Yesterday my husband and I flew into Denver for that "Romantic Getaway Weekend" I mentioned in my last post. I wrote about why we're taking this trip over at the Fit Mom Blog at Tip Toe Turtle, if you need more background. So, our day started at Carmichael Training Systems in Colorado Springs. My husband treated me to a lactate threshold test and a VO2 Max test. I realize not every wife would find that sweet and thoughtful, especially because it requires a certain degree of discomfort, but this wife did. It was exciting to be at the acclaimed CTS operation (if you're a Lance Armstrong fan, you're with me here) and as a general fan of fitness, finding out what you're made of, and more importantly what you're capable of, is enlightening. My training (and I say training very loosely) has never been that scientific, but certainly the last five years, since becoming a mom, the focus has been less about setting goals and more about moving for moving's sake. Both tests were conducted on a bike. Can I tell you the last time I was on a bike? No. Honestly, I can't remember. Let's see, I've taken a handful of spin classes over the winter. While I was wishing I had been on my bike a little bit more before showing up, Lindsay, who was conducting my test, said that getting a baseline test was actually very helpful. Good, I would start at ground zero on the scale of cycling fitness. I'd like to mention here that I wore a comfortable pair of cycling shorts with a seamless chamois liner.

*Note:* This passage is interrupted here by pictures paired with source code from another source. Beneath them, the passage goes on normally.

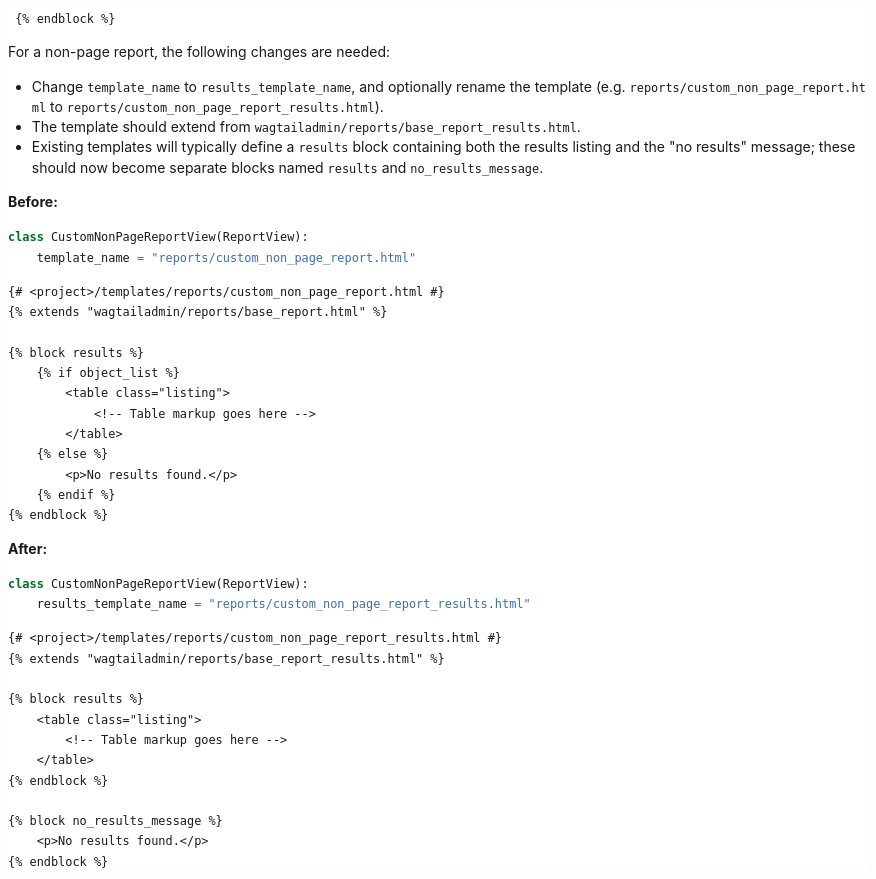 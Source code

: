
 ```diff
 {% endblock %}
```

For a non-page report, the following changes are needed:

- Change `template_name` to `results_template_name`, and optionally rename the template (e.g. `reports/custom_non_page_report.html` to `reports/custom_non_page_report_results.html`).
- The template should extend from `wagtailadmin/reports/base_report_results.html`.
- Existing templates will typically define a `results` block containing both the results listing and the "no results" message; these should now become separate blocks named `results` and `no_results_message`.

**Before:**

```py
class CustomNonPageReportView(ReportView):
    template_name = "reports/custom_non_page_report.html"
```

```html+django
{# <project>/templates/reports/custom_non_page_report.html #}
{% extends "wagtailadmin/reports/base_report.html" %}

{% block results %}
    {% if object_list %}
        <table class="listing">
            <!-- Table markup goes here -->
        </table>
    {% else %}
        <p>No results found.</p>
    {% endif %}
{% endblock %}
```

**After:**

```py
class CustomNonPageReportView(ReportView):
    results_template_name = "reports/custom_non_page_report_results.html"
```

```html+django
{# <project>/templates/reports/custom_non_page_report_results.html #}
{% extends "wagtailadmin/reports/base_report_results.html" %}

{% block results %}
    <table class="listing">
        <!-- Table markup goes here -->
    </table>
{% endblock %}

{% block no_results_message %}
    <p>No results found.</p>
{% endblock %}
```
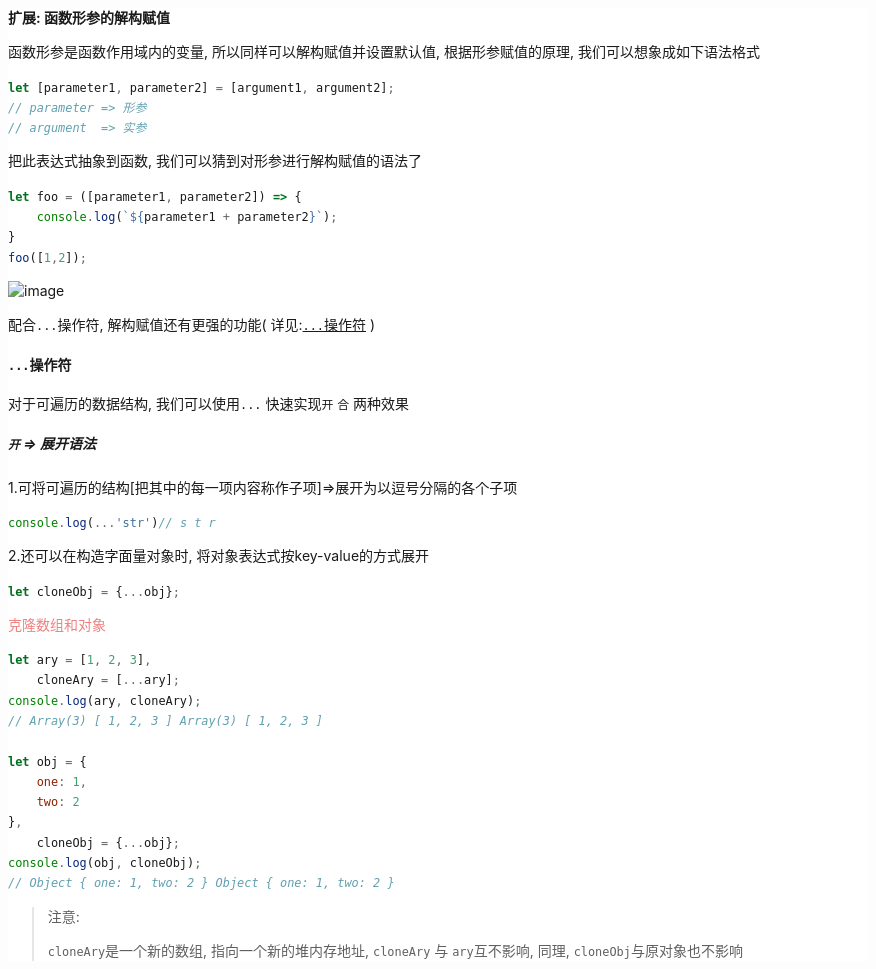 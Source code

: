 **扩展: 函数形参的解构赋值**

函数形参是函数作用域内的变量, 所以同样可以解构赋值并设置默认值, 根据形参赋值的原理, 我们可以想象成如下语法格式

``` js
let [parameter1, parameter2] = [argument1, argument2];
// parameter => 形参
// argument  => 实参
```

把此表达式抽象到函数, 我们可以猜到对形参进行解构赋值的语法了

``` js
let foo = ([parameter1, parameter2]) => {
    console.log(`${parameter1 + parameter2}`);
}
foo([1,2]);
```

![image](https://tva2.sinaimg.cn/large/005K67iLgy1gglm5wb3baj30m005aglx.jpg)

配合`...`操作符, 解构赋值还有更强的功能( 详见:[`...`操作符](####`...`操作符) )

#### `...`操作符

对于可遍历的数据结构, 我们可以使用`...` 快速实现`开` `合` 两种效果 

##### **`开` => 展开语法**  

1.可将可遍历的结构[把其中的每一项内容称作子项]=>展开为以逗号分隔的各个子项

``` js
console.log(...'str')// s t r
```

2.还可以在构造字面量对象时, 将对象表达式按key-value的方式展开

``` js
let cloneObj = {...obj}; 
```

<span style='color:lightcoral'>克隆数组和对象</span>

``` js
let ary = [1, 2, 3],
    cloneAry = [...ary];
console.log(ary, cloneAry);
// Array(3) [ 1, 2, 3 ] Array(3) [ 1, 2, 3 ]

let obj = {
    one: 1,
    two: 2
},
    cloneObj = {...obj};
console.log(obj, cloneObj);
// Object { one: 1, two: 2 } Object { one: 1, two: 2 }
```

> 注意:
>
> `cloneAry`是一个新的数组, 指向一个新的堆内存地址, `cloneAry` 与 `ary`互不影响, 同理, `cloneObj`与原对象也不影响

The lactate threshold test was similar to the anaerobic threshold test I took four years ago on a treadmill in terms of intensity. Just a gradual effort that gets you a little beyond that "talk test"--when it gets hard to carry on a conversation. Of course, you're not talking at all because you have to wear this Darth Vader-like mask to capture the various gasses in the breath you exhale (this is more uncomfortable than the actual riding or running). With the lactate test, though, I got several finger pricks throughout the test. So in addition to knowing at what heart rate I move from an aerobic to anaerobic state, I also know at what heart rate my body starts going overboard on lactic acid--that's when you feel the "burn" in your muscles. This is good to know so I can train within a range that allows my body to positively respond to the exercise I'm doing, but also so I can work to push that range higher. By pushing that threshold higher I can go longer and faster. This test was over in about 15 minutes. The VO2 max test was much shorter but harder: I had to pedal at an increasingly difficult effort until I couldn't pedal anymore. Basically this test lets you know at what heart rate you poop out. As my husband says, it represents your potential. With training you can raise this number too, but because you can't sustain any effort at your VO2 Max, the lactate threshold is a more practical and useful test to work from.
Why should I care about any of this? I'm signed up for a few triathlons this summer, but it's not like I have any aspirations to become super competitive. The thing is, I like self-improvement. I take classes to become a better writer. I read books to become a better mother. And so I exercise to be healthier. I don't have to use these numbers just to improve competition. In fact, I'd say improving these numbers are more important to general fitness than tracking body weight on a scale. I'm at a healthy weight, so how do I quantify my fitness? I think fitness testing is how. Even when I do well in a race or two, it doesn't really tell me how fit I am. I've earned a few trophies, not because I was in the best shape of my life, but because I was one of the few women competing in my age group. But if I can increase my lactate threshold and my VO2 max then I know I'm actually accomplishing something.
Today we're off to Boulder. No more tests until Monday morning, when we run the Bolder Boulder 10K. And yes, I think that's romantic, too.